Function to connect excitatory and inhibitory population with a given graph model.

Parameters:
  • network (Network or SpatialNetwork) – The network to connect.
  • source_type (int) – The type of source neurons (1 for excitatory, ``-1 for inhibitory neurons).
  • source_type (int) – The type of target neurons.
  • graph_model (string) – The name of the connectivity model (among “erdos_renyi”, “random_scale_free”, “price_scale_free”, and “newman_watts”).
  • model_param (dict) – Dictionary containing the model parameters (the keys are the keywords of the associated generation function — see above).
nngt.generation.connect_neural_groups(network, source_groups, target_groups, graph_model, model_param)[source]
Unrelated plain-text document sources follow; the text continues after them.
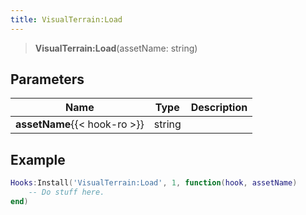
 ```yaml
---
title: VisualTerrain:Load
---
```


> **VisualTerrain:Load**(assetName: string)

## Parameters

| Name | Type | Description |
| ---- | ---- | ----------- |
| **assetName**{{< hook-ro >}} | string |  |

## Example

```lua
Hooks:Install('VisualTerrain:Load', 1, function(hook, assetName)
    -- Do stuff here.
end)
```
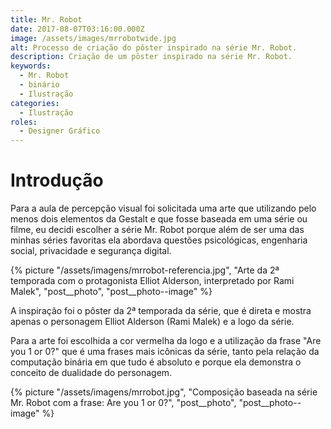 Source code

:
 ```yaml
---
title: Mr. Robot
date: 2017-08-07T03:16:00.000Z
image: /assets/images/mrrobotwide.jpg
alt: Processo de criação do pôster inspirado na série Mr. Robot.
description: Criação de um pôster inspirado na série Mr. Robot.
keywords:
  - Mr. Robot
  - binário
  - Ilustração
categories:
  - Ilustração
roles:
  - Designer Gráfico
---
```


# Introdução

Para a aula de percepção visual foi solicitada uma arte que utilizando pelo menos dois elementos da Gestalt e que fosse baseada em uma série ou filme, eu decidi escolher a série Mr. Robot porque além de ser uma das minhas séries favoritas ela abordava questões psicológicas, engenharia social, privacidade e segurança digital.

{% picture "/assets/imagens/mrrobot-referencia.jpg", "Arte da 2ª temporada com o protagonista Elliot Alderson, interpretado por Rami Malek", "post__photo", "post__photo--image" %}

A inspiração foi o pôster da 2ª temporada da série, que é direta e mostra apenas o personagem Elliot Alderson (Rami Malek) e a logo da série.

Para a arte foi escolhida a cor vermelha da logo e a utilização da frase "Are you 1 or 0?" que é uma frases mais icônicas da série, tanto pela relação da computação binária em que tudo é absoluto e porque ela demonstra o conceito de dualidade do personagem.

{% picture "/assets/imagens/mrrobot.jpg", "Composição baseada na série Mr. Robot com a frase: Are you 1 or 0?", "post__photo", "post__photo--image" %}
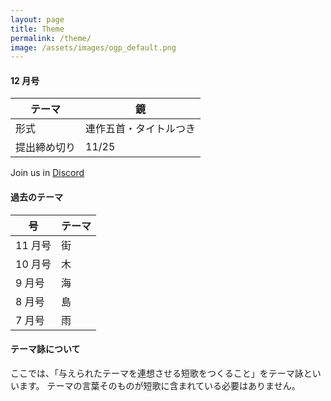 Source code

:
```yaml
---
layout: page
title: Theme
permalink: /theme/
image: /assets/images/ogp_default.png
---
```


#### 12 月号

<table class="table table-striped table-bordered">
    <thead>
      <tr>
        <th>テーマ</th>
        <th>鏡</th>
      </tr>
    </thead>
    <tbody class="table-group-divider">
      <tr>
        <td>形式</td>
        <td>連作五首・タイトルつき</td>
      </tr>
      <tr>
        <td>提出締め切り</td>
        <td>11/25</td>
      </tr>
  </tbody>
</table>

Join us in <i class="fa-brands fa-discord"></i> [Discord](https://discord.gg/WyV2XHN6z2)

#### 過去のテーマ

<table class="table table-striped table-bordered">
  <thead>
    <tr>
      <th>号</th>
      <th>テーマ</th>
    </tr>
  </thead>
  <tbody class="table-group-divider">
    <tr>
      <td>11 月号</td>
      <td>街</td>
    </tr>
    <tr>
      <td>10 月号</td>
      <td>木</td>
    </tr>
    <tr>
      <td>9 月号</td>
      <td>海</td>
    </tr>
    <tr>
      <td>8 月号</td>
      <td>島</td>
    </tr>
    <tr>
      <td>7 月号</td>
      <td>雨</td>
    </tr>
  </tbody>
</table>

#### テーマ詠について

ここでは、「与えられたテーマを連想させる短歌をつくること」をテーマ詠といいます。
テーマの言葉そのものが短歌に含まれている必要はありません。

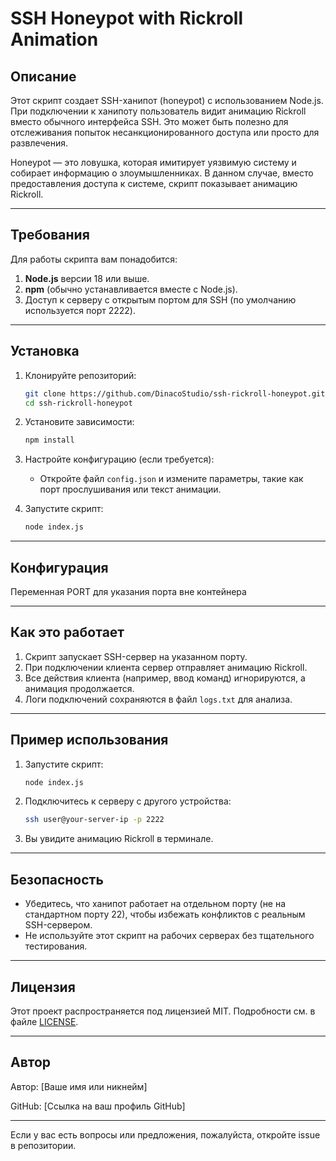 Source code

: # SSH Honeypot with Rickroll Animation

## Описание

Этот скрипт создает SSH-ханипот (honeypot) с использованием Node.js. При подключении к ханипоту пользователь видит анимацию Rickroll вместо обычного интерфейса SSH. Это может быть полезно для отслеживания попыток несанкционированного доступа или просто для развлечения.

Honeypot — это ловушка, которая имитирует уязвимую систему и собирает информацию о злоумышленниках. В данном случае, вместо предоставления доступа к системе, скрипт показывает анимацию Rickroll.

---

## Требования

Для работы скрипта вам понадобится:

1. **Node.js** версии 18 или выше.
2. **npm** (обычно устанавливается вместе с Node.js).
3. Доступ к серверу с открытым портом для SSH (по умолчанию используется порт 2222).

---

## Установка

1. Клонируйте репозиторий:
   ```bash
   git clone https://github.com/DinacoStudio/ssh-rickroll-honeypot.git
   cd ssh-rickroll-honeypot
   ```

2. Установите зависимости:
   ```bash
   npm install
   ```

3. Настройте конфигурацию (если требуется):
   - Откройте файл `config.json` и измените параметры, такие как порт прослушивания или текст анимации.

4. Запустите скрипт:
   ```bash
   node index.js
   ```

---

## Конфигурация

Переменная PORT для указания порта вне контейнера

---

## Как это работает

1. Скрипт запускает SSH-сервер на указанном порту.
2. При подключении клиента сервер отправляет анимацию Rickroll.
3. Все действия клиента (например, ввод команд) игнорируются, а анимация продолжается.
4. Логи подключений сохраняются в файл `logs.txt` для анализа.

---

## Пример использования

1. Запустите скрипт:
   ```bash
   node index.js
   ```

2. Подключитесь к серверу с другого устройства:
   ```bash
   ssh user@your-server-ip -p 2222
   ```

3. Вы увидите анимацию Rickroll в терминале.

---

## Безопасность

- Убедитесь, что ханипот работает на отдельном порту (не на стандартном порту 22), чтобы избежать конфликтов с реальным SSH-сервером.
- Не используйте этот скрипт на рабочих серверах без тщательного тестирования.

---

## Лицензия

Этот проект распространяется под лицензией MIT. Подробности см. в файле [LICENSE](LICENSE).

---

## Автор

Автор: [Ваше имя или никнейм]

GitHub: [Ссылка на ваш профиль GitHub]

---

Если у вас есть вопросы или предложения, пожалуйста, откройте issue в репозитории.
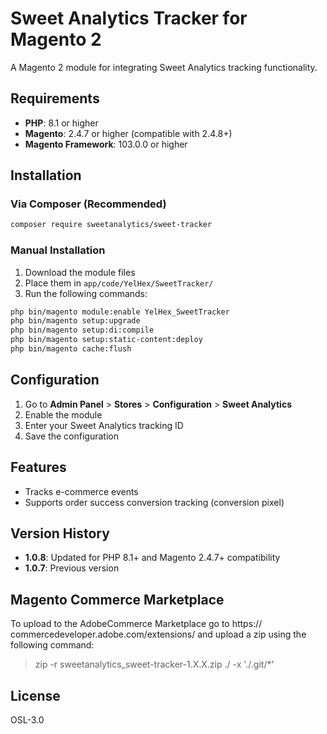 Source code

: # Sweet Analytics Tracker for Magento 2

A Magento 2 module for integrating Sweet Analytics tracking functionality.

## Requirements

- **PHP**: 8.1 or higher
- **Magento**: 2.4.7 or higher (compatible with 2.4.8+)
- **Magento Framework**: 103.0.0 or higher

## Installation

### Via Composer (Recommended)

```bash
composer require sweetanalytics/sweet-tracker
```

### Manual Installation

1. Download the module files
2. Place them in `app/code/YelHex/SweetTracker/`
3. Run the following commands:

```bash
php bin/magento module:enable YelHex_SweetTracker
php bin/magento setup:upgrade
php bin/magento setup:di:compile
php bin/magento setup:static-content:deploy
php bin/magento cache:flush
```

## Configuration

1. Go to **Admin Panel** > **Stores** > **Configuration** > **Sweet Analytics**
2. Enable the module
3. Enter your Sweet Analytics tracking ID
4. Save the configuration

## Features

- Tracks e-commerce events
- Supports order success conversion tracking (conversion pixel)

## Version History

- **1.0.8**: Updated for PHP 8.1+ and Magento 2.4.7+ compatibility
- **1.0.7**: Previous version

## Magento Commerce Marketplace

To upload to the AdobeCommerce Marketplace go to https://
commercedeveloper.adobe.com/extensions/ and upload a zip using the
following command:

> zip -r sweetanalytics_sweet-tracker-1.X.X.zip ./ -x './.git/*'

## License

OSL-3.0
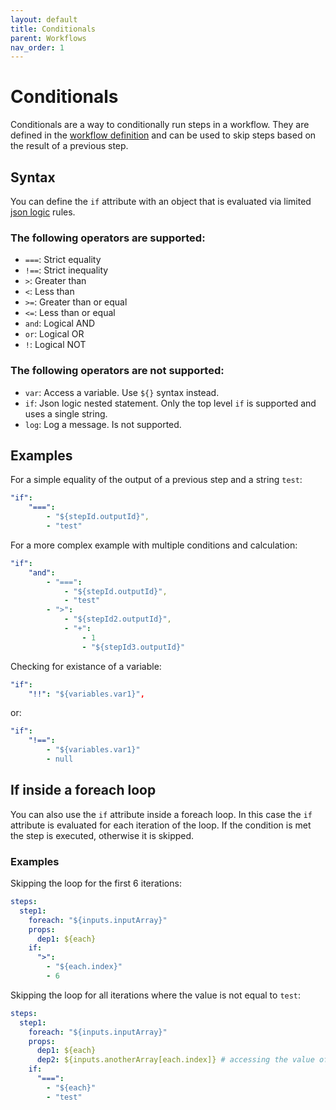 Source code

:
 ```yaml
---
layout: default
title: Conditionals
parent: Workflows
nav_order: 1
---
```


# Conditionals

Conditionals are a way to conditionally run steps in a workflow. They are defined in the [workflow definition](../registry/definitions/workflowDefinition.md) and can be used to skip steps based on the result of a previous step.

## Syntax

You can define the `if` attribute with an object that is evaluated via limited [json logic](https://jsonlogic.com/operations.html) rules.

### The following operators are supported:

- `===`: Strict equality
- `!==`: Strict inequality
- `>`: Greater than
- `<`: Less than
- `>=`: Greater than or equal
- `<=`: Less than or equal
- `and`: Logical AND
- `or`: Logical OR
- `!`: Logical NOT

### The following operators are not supported:

- `var`: Access a variable. Use `${}` syntax instead.
- `if`: Json logic nested statement. Only the top level `if` is supported and uses a single string.
- `log`: Log a message. Is not supported.

## Examples

For a simple equality of the output of a previous step and a string `test`: 
```yaml
"if":
    "===":
        - "${stepId.outputId}",
        - "test"
```	

For a more complex example with multiple conditions and calculation:
```yaml
"if":
    "and":
        - "===":
            - "${stepId.outputId}",
            - "test"
        - ">":
            - "${stepId2.outputId}",
            - "+":
                - 1
                - "${stepId3.outputId}"
```

Checking for existance of a variable:
```yaml
"if":
    "!!": "${variables.var1}",
```

or:

```yaml
"if":
    "!==": 
        - "${variables.var1}"
        - null
```

## If inside a foreach loop

You can also use the `if` attribute inside a foreach loop. In this case the `if` attribute is evaluated for each iteration of the loop. If the condition is met the step is executed, otherwise it is skipped. 

### Examples

Skipping the loop for the first 6 iterations:
```yaml
steps:
  step1:
    foreach: "${inputs.inputArray}"
    props:
      dep1: ${each}
    if:
      ">":
        - "${each.index}"
        - 6
```

Skipping the loop for all iterations where the value is not equal to `test`:
```yaml
steps:
  step1:
    foreach: "${inputs.inputArray}"
    props:
      dep1: ${each}
      dep2: ${inputs.anotherArray[each.index]} # accessing the value of another array at the same index 
    if:
      "===":
        - "${each}"
        - "test"
``` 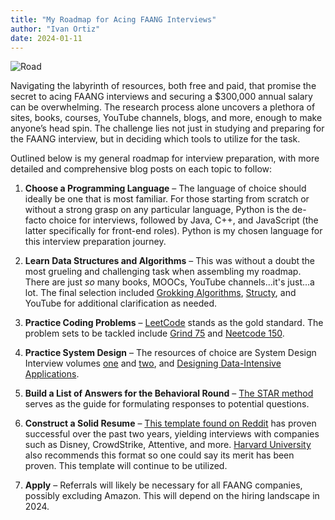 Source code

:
 ```yaml
---
title: "My Roadmap for Acing FAANG Interviews"
author: "Ivan Ortiz"
date: 2024-01-11
---
```

![Road](https://images.unsplash.com/photo-1557159557-7a93eaadf72a?q=80&w=2671&auto=format&fit=crop&ixlib=rb-4.0.3&ixid=M3wxMjA3fDB8MHxwaG90by1wYWdlfHx8fGVufDB8fHx8fA%3D%3D
)

Navigating the labyrinth of resources, both free and paid, that promise the secret to acing FAANG interviews and securing a $300,000 annual salary can be overwhelming. The research process alone uncovers a plethora of sites, books, courses, YouTube channels, blogs, and more, enough to make anyone’s head spin. The challenge lies not just in studying and preparing for the FAANG interview, but in deciding which tools to utilize for the task.

Outlined below is my general roadmap for interview preparation, with more detailed and comprehensive blog posts on each topic to follow:

1. **Choose a Programming Language** – The language of choice should ideally be one that is most familiar. For those starting from scratch or without a strong grasp on any particular language, Python is the de-facto choice for interviews, followed by Java, C++, and JavaScript (the latter specifically for front-end roles). Python is my chosen language for this interview preparation journey.

2. **Learn Data Structures and Algorithms** – This was without a doubt the most grueling and challenging task when assembling my roadmap. There are just *so* many books, MOOCs, YouTube channels...it's just...a lot. The final selection included <a href="https://www.amazon.com/Grokking-Algorithms-illustrated-programmers-curious/dp/1617292230" target="_blank" rel="noopener noreferrer">Grokking Algorithms</a>, <a href="https://www.structy.net" target="_blank" rel="noopener noreferrer">Structy</a>, and YouTube for additional clarification as needed.

3. **Practice Coding Problems** – <a href="https://leetcode.com" target="_blank" rel="noopener noreferrer">LeetCode</a> stands as the gold standard. The problem sets to be tackled include <a href="https://www.techinterviewhandbook.org/grind75" target="_blank" rel="noopener noreferrer">Grind 75</a> and <a href="https://neetcode.io/practice" target="_blank" rel="noopener noreferrer">Neetcode 150</a>.

4. **Practice System Design** – The resources of choice are System Design Interview volumes <a href="https://www.amazon.com/System-Design-Interview-insiders-Second/dp/B08CMF2CQF/ref=pd_bxgy_d_sccl_1/139-6466936-8800513?pd_rd_w=OUUBY&content-id=amzn1.sym.101c7dca-f8ef-4330-838b-ed6e9ebb9e52&pf_rd_p=101c7dca-f8ef-4330-838b-ed6e9ebb9e52&pf_rd_r=3X573FQ7QCAJMTQMGEH2&pd_rd_wg=u4UnS&pd_rd_r=d2f800d0-5cfd-41ae-9475-6cc2f9f87db7&pd_rd_i=B08CMF2CQF&psc=1" target="_blank" rel="noopener noreferrer">one</a> and <a href="https://www.amazon.com/System-Design-Interview-Insiders-Guide/dp/1736049119/ref=pd_bxgy_d_sccl_1/139-6466936-8800513?pd_rd_w=yaV52&content-id=amzn1.sym.101c7dca-f8ef-4330-838b-ed6e9ebb9e52&pf_rd_p=101c7dca-f8ef-4330-838b-ed6e9ebb9e52&pf_rd_r=B1NVS2X9ARCEYK7DSZY8&pd_rd_wg=KSLCH&pd_rd_r=d73af8ac-d8b0-4d9c-971c-5b13e0dab0f3&pd_rd_i=1736049119&psc=1" target="_blank" rel="noopener noreferrer">two</a>, and <a href="https://www.amazon.com/Designing-Data-Intensive-Applications-Reliable-Maintainable/dp/1449373321/ref=pd_bxgy_d_sccl_2/139-6466936-8800513?pd_rd_w=QYbRU&content-id=amzn1.sym.101c7dca-f8ef-4330-838b-ed6e9ebb9e52&pf_rd_p=101c7dca-f8ef-4330-838b-ed6e9ebb9e52&pf_rd_r=RBCFDNTZZ42Q5P5KSYV0&pd_rd_wg=95RCi&pd_rd_r=a4991b8a-e2b2-4546-9f06-fd5dfb56236c&pd_rd_i=1449373321&psc=1" target="_blank" rel="noopener noreferrer">Designing Data-Intensive Applications</a>.

5. **Build a List of Answers for the Behavioral Round** – <a href="https://www.tryexponent.com/blog/what-is-the-star-method-and-how-to-use-it-during-interviews" target="_blank" rel="noopener noreferrer">The STAR method</a> serves as the guide for formulating responses to potential questions.

6. **Construct a Solid Resume** – <a href="https://www.reddit.com/r/jobs/comments/7y8k6p/im_an_exrecruiter_for_some_of_the_top_companies/" target="_blank" rel="noopener noreferrer">This template found on Reddit</a> has proven successful over the past two years, yielding interviews with companies such as Disney, CrowdStrike, Attentive, and more. <a href="https://careerservices.fas.harvard.edu/resources/harvard-college-guide-to-resumes-cover-letters" target="_blank" rel="noopener noreferrer">Harvard University</a> also recommends this format so one could say its merit has been proven. This template will continue to be utilized.

7. **Apply** – Referrals will likely be necessary for all FAANG companies, possibly excluding Amazon. This will depend on the hiring landscape in 2024. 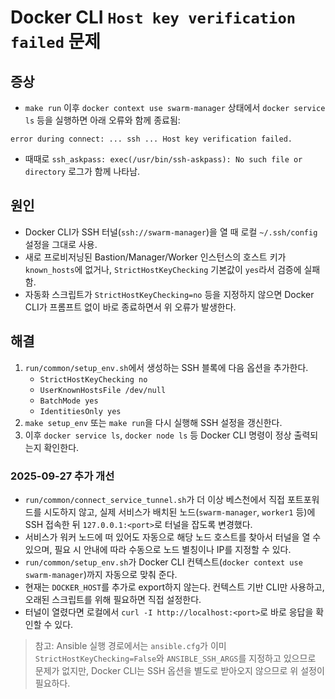 # Docker CLI `Host key verification failed` 문제

## 증상
- `make run` 이후 `docker context use swarm-manager` 상태에서 `docker service ls` 등을 실행하면 아래 오류와 함께 종료됨:

```
error during connect: ... ssh ... Host key verification failed.
```
- 때때로 `ssh_askpass: exec(/usr/bin/ssh-askpass): No such file or directory` 로그가 함께 나타남.

## 원인
- Docker CLI가 SSH 터널(`ssh://swarm-manager`)을 열 때 로컬 `~/.ssh/config` 설정을 그대로 사용.
- 새로 프로비저닝된 Bastion/Manager/Worker 인스턴스의 호스트 키가 `known_hosts`에 없거나, `StrictHostKeyChecking` 기본값이 `yes`라서 검증에 실패함.
- 자동화 스크립트가 `StrictHostKeyChecking=no` 등을 지정하지 않으면 Docker CLI가 프롬프트 없이 바로 종료하면서 위 오류가 발생한다.

## 해결
1. `run/common/setup_env.sh`에서 생성하는 SSH 블록에 다음 옵션을 추가한다.
   - `StrictHostKeyChecking no`
   - `UserKnownHostsFile /dev/null`
   - `BatchMode yes`
   - `IdentitiesOnly yes`
2. `make setup_env` 또는 `make run`을 다시 실행해 SSH 설정을 갱신한다.
3. 이후 `docker service ls`, `docker node ls` 등 Docker CLI 명령이 정상 출력되는지 확인한다.

### 2025-09-27 추가 개선
- `run/common/connect_service_tunnel.sh`가 더 이상 베스천에서 직접 포트포워드를 시도하지 않고,
  실제 서비스가 배치된 노드(`swarm-manager`, `worker1` 등)에 SSH 접속한 뒤 `127.0.0.1:<port>`로 터널을 잡도록 변경했다.
- 서비스가 워커 노드에 떠 있어도 자동으로 해당 노드 호스트를 찾아서 터널을 열 수 있으며,
  필요 시 안내에 따라 수동으로 노드 별칭이나 IP를 지정할 수 있다.
- `run/common/setup_env.sh`가 Docker CLI 컨텍스트(`docker context use swarm-manager`)까지 자동으로 맞춰 준다.
- 현재는 `DOCKER_HOST`를 추가로 export하지 않는다. 컨텍스트 기반 CLI만 사용하고, 오래된 스크립트를 위해 필요하면 직접 설정한다.
- 터널이 열렸다면 로컬에서 `curl -I http://localhost:<port>`로 바로 응답을 확인할 수 있다.

> 참고: Ansible 실행 경로에서는 `ansible.cfg`가 이미 `StrictHostKeyChecking=False`와 `ANSIBLE_SSH_ARGS`를 지정하고 있으므로 문제가 없지만, Docker CLI는 SSH 옵션을 별도로 받아오지 않으므로 위 설정이 필요하다.
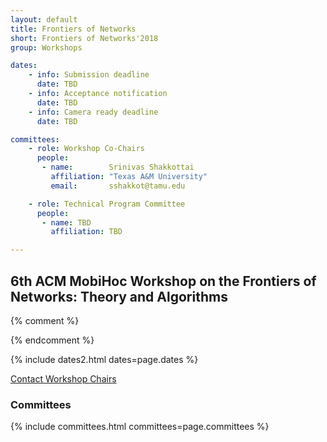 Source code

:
 ```yaml
---
layout: default
title: Frontiers of Networks
short: Frontiers of Networks'2018
group: Workshops

dates:
    - info: Submission deadline
      date: TBD
    - info: Acceptance notification
      date: TBD
    - info: Camera ready deadline
      date: TBD

committees:
    - role: Workshop Co-Chairs
      people:
       - name:        Srinivas Shakkottai
         affiliation: "Texas A&M University"
         email:       sshakkot@tamu.edu

    - role: Technical Program Committee
      people:
       - name: TBD
         affiliation: TBD

---
```


## 6th ACM MobiHoc Workshop on the Frontiers of Networks: Theory and Algorithms

{% comment %}

<!-- ### Workshop Program -->

<!-- {% include program-online.html type="dipon" %} -->

{% endcomment %}

<!-- ### Call For Papers -->

<!-- TBD -->

<!-- #### Submission Instructions -->

{% include dates2.html dates=page.dates %}

<div class="row">
  <div class="col-sm-6 col-sm-offset-3">
    <a href="mailto:{% for person in page.committees[0].people %}{% if person.email and person.email != "" %}{% unless forloop.first %},{% endunless %}{{ person.email }}{% endif %}{% endfor %}?subject=[{{ page.short }}]" class="btn btn-primary btn-block" role="button">Contact Workshop Chairs</a>
  </div>
</div>

### Committees

{% include committees.html committees=page.committees %}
Function to connect excitatory and inhibitory population with a given graph model.

Parameters:
  • network (Network or SpatialNetwork) – The network to connect.
  • source_groups (tuple of strings) – Names of the source groups (which contain the pre-synaptic neurons)
  • target_groups (tuple of strings) – Names of the target groups (which contain the post-synaptic neurons)
  • graph_model (string) – The name of the connectivity model (among “erdos_renyi”, “random_scale_free”, “price_scale_free”, and “newman_watts”).
  • model_param (dict) – Dictionary containing the model parameters (the keys are the keywords of the associated generation function — see above).